§ **What the task asks**
In the entries below, find the line with "- [x] Создать простой" and the line with "- [x] Добавить шаги для развертывания". Reproduce those two lines and every line between them exactly, and nothing more.
------------------------
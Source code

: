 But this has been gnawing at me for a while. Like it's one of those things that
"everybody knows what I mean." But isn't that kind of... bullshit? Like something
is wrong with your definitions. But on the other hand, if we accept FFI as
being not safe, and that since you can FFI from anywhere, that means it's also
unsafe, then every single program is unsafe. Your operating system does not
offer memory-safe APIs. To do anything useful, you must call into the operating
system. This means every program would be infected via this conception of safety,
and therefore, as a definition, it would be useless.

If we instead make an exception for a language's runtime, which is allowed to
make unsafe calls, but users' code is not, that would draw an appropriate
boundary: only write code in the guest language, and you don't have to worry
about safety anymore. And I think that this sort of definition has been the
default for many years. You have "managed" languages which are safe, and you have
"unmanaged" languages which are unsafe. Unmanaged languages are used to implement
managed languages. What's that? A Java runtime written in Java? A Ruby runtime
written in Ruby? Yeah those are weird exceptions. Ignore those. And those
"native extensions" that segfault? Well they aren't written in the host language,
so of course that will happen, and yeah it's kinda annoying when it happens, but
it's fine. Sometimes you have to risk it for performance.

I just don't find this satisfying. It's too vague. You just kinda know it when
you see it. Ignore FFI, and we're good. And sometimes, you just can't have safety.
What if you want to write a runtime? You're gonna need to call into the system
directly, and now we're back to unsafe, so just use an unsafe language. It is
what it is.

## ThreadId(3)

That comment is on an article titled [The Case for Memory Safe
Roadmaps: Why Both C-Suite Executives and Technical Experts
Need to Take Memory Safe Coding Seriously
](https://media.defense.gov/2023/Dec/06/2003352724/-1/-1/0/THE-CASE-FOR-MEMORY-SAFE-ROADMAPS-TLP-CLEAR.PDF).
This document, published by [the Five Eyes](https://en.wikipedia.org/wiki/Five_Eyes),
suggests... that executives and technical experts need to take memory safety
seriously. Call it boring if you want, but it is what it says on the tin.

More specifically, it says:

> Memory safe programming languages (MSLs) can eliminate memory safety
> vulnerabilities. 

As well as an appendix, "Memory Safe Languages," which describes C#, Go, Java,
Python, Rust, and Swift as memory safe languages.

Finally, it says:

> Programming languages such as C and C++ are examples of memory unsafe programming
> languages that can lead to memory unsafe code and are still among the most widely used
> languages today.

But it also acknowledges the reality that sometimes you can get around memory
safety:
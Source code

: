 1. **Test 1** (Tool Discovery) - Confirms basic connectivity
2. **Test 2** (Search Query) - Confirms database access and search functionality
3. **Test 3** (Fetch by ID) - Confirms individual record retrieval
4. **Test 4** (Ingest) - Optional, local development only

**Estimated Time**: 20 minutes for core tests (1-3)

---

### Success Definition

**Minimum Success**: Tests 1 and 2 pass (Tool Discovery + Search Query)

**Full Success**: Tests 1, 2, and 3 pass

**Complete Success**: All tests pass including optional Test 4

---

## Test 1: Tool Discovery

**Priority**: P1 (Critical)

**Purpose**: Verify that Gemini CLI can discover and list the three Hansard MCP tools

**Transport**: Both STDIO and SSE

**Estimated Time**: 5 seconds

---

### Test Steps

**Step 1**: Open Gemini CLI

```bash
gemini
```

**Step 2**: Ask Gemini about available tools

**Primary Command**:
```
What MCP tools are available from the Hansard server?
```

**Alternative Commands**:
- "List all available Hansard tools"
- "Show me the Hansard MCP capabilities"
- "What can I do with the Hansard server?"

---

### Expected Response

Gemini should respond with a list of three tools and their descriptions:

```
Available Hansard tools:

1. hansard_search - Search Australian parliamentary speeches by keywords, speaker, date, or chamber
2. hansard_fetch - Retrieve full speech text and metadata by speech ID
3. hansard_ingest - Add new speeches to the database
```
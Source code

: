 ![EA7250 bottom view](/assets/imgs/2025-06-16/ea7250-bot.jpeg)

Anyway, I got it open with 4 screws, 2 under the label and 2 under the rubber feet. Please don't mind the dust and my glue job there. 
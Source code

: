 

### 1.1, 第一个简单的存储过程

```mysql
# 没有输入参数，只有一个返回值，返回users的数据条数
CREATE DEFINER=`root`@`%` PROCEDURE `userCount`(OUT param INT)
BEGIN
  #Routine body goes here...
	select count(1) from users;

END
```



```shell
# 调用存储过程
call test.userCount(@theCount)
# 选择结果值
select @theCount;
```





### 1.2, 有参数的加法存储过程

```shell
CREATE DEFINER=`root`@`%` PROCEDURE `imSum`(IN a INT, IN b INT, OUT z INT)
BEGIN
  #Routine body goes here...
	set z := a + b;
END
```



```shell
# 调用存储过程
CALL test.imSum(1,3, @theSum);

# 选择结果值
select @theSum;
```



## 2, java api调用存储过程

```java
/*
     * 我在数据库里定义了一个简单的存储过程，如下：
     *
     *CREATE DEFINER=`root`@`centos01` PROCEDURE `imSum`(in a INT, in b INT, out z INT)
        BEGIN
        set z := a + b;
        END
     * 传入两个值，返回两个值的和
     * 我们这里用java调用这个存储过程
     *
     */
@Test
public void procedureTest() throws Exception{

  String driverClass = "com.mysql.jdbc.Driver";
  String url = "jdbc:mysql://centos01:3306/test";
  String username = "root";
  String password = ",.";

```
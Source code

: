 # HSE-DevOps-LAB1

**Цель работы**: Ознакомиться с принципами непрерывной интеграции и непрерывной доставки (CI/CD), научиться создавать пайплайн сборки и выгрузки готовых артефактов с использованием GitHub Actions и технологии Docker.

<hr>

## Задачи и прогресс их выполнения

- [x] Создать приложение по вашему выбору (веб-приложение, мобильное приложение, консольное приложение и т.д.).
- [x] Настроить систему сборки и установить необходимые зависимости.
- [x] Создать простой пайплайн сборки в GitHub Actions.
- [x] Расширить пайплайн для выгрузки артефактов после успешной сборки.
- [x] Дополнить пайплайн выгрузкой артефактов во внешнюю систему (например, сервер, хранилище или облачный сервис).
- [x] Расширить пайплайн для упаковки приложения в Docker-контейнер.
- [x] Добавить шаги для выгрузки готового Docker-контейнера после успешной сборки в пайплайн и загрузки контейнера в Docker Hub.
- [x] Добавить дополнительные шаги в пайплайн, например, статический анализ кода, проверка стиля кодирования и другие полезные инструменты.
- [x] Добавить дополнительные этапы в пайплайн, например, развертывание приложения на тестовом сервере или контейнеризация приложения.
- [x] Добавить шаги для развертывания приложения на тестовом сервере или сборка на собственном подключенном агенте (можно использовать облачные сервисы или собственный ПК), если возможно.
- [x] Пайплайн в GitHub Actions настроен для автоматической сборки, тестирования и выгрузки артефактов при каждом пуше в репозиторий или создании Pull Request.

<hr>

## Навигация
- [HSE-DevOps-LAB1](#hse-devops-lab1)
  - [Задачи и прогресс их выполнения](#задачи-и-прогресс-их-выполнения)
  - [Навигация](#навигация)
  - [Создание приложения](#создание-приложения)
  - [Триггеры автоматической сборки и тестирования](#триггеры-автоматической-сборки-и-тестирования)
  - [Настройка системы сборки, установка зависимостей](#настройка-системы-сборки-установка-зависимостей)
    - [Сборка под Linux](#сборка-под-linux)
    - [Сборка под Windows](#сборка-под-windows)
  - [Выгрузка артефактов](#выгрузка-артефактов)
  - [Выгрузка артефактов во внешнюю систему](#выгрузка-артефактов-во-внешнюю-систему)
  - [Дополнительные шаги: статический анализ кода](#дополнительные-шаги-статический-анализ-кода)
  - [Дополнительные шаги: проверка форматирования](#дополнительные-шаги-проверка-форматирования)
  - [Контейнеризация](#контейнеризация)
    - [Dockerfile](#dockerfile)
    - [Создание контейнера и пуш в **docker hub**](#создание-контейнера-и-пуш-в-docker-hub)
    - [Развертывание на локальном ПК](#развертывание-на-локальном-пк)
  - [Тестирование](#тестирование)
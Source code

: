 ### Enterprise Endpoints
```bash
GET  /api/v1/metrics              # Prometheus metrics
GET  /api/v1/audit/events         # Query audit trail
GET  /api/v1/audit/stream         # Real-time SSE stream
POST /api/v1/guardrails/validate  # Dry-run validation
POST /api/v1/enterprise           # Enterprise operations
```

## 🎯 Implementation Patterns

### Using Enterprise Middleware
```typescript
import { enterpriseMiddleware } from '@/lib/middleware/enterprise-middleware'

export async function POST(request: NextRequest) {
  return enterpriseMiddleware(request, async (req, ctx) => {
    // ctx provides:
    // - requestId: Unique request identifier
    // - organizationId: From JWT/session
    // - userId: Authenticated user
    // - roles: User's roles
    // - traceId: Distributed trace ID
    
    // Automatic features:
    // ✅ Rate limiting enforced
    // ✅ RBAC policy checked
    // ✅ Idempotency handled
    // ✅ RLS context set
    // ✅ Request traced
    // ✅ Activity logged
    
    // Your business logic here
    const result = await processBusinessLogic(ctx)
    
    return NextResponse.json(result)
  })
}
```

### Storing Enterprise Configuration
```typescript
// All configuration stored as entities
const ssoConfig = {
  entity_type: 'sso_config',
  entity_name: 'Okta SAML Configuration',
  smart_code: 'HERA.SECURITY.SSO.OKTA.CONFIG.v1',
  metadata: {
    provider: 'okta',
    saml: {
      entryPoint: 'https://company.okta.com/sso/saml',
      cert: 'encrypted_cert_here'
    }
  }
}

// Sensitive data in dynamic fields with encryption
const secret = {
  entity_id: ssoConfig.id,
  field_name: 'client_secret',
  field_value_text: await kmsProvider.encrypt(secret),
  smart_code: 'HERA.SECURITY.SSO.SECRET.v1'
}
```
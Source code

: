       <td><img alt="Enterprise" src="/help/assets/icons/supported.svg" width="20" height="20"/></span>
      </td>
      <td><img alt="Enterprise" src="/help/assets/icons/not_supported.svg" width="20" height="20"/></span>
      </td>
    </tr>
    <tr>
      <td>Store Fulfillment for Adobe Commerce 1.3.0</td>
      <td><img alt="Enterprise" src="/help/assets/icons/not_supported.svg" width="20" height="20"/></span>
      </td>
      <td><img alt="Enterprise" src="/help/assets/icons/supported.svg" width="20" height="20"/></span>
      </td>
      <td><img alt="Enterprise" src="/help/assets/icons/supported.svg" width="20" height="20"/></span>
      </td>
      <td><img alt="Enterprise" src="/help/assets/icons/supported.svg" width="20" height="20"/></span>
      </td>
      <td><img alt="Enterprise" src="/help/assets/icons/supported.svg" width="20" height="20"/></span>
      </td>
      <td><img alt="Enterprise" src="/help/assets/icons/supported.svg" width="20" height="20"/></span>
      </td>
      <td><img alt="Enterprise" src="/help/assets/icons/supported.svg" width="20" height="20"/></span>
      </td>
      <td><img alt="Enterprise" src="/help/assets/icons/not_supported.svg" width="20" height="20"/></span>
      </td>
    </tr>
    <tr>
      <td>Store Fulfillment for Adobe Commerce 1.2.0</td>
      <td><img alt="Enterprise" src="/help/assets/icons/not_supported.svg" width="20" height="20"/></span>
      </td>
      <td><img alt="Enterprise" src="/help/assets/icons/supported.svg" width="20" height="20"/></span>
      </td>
------------------------
§ **Solution for this exercise**
- [x] Создать простой пайплайн сборки в GitHub Actions.
- [x] Расширить пайплайн для выгрузки артефактов после успешной сборки.
- [x] Дополнить пайплайн выгрузкой артефактов во внешнюю систему (например, сервер, хранилище или облачный сервис).
- [x] Расширить пайплайн для упаковки приложения в Docker-контейнер.
- [x] Добавить шаги для выгрузки готового Docker-контейнера после успешной сборки в пайплайн и загрузки контейнера в Docker Hub.
- [x] Добавить дополнительные шаги в пайплайн, например, статический анализ кода, проверка стиля кодирования и другие полезные инструменты.
- [x] Добавить дополнительные этапы в пайплайн, например, развертывание приложения на тестовом сервере или контейнеризация приложения.
- [x] Добавить шаги для развертывания приложения на тестовом сервере или сборка на собственном подключенном агенте (можно использовать облачные сервисы или собственный ПК), если возможно.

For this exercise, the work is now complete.